::: Source information
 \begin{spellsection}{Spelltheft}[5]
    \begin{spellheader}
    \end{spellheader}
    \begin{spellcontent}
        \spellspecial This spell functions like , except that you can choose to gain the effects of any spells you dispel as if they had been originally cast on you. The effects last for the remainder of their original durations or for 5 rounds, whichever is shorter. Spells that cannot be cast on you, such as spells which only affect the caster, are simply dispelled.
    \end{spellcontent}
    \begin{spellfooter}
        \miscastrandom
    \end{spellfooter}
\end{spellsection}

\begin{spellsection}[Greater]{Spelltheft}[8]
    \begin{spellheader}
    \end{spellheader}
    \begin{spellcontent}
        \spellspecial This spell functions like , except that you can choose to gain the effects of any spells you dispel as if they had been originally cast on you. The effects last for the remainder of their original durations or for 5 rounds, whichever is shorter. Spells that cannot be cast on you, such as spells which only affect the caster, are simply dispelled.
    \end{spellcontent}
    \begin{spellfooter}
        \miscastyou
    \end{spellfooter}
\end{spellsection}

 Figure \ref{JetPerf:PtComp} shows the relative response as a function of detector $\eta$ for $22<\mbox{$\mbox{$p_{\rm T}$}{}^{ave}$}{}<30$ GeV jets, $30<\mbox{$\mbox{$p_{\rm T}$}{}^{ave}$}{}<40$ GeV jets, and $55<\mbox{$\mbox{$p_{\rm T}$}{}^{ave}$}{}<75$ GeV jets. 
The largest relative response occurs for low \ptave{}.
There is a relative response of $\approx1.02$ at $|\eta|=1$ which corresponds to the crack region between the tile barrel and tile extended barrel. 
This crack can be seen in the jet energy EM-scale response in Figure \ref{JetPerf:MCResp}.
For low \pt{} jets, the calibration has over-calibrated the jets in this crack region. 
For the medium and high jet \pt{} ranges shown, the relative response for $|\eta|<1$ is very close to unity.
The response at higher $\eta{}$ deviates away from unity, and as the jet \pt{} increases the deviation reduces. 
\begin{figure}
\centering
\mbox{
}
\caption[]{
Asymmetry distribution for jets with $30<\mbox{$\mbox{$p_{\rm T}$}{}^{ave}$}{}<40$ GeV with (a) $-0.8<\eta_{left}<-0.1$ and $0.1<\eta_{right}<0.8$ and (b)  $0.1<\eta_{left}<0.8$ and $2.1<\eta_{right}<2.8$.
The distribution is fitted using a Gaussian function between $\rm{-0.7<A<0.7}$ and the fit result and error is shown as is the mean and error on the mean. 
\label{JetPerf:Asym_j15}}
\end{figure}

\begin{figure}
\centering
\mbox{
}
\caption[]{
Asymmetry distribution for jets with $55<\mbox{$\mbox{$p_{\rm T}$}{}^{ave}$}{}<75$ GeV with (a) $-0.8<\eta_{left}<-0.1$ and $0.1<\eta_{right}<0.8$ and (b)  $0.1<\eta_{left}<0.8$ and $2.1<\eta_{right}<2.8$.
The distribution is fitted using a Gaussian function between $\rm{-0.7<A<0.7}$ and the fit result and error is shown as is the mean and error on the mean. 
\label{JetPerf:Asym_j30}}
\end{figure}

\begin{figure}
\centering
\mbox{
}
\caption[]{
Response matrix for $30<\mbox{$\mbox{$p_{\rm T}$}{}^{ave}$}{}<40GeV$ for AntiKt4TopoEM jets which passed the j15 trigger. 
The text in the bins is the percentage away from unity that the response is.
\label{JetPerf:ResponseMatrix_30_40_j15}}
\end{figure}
::::::
== Problem description ==
Report every line from the listing above where the string "spellsection" can be found.

== Answer to the exercise ==
 \begin{spellsection}{Spelltheft}[5]
\end{spellsection}
\begin{spellsection}[Greater]{Spelltheft}[8]
\end{spellsection}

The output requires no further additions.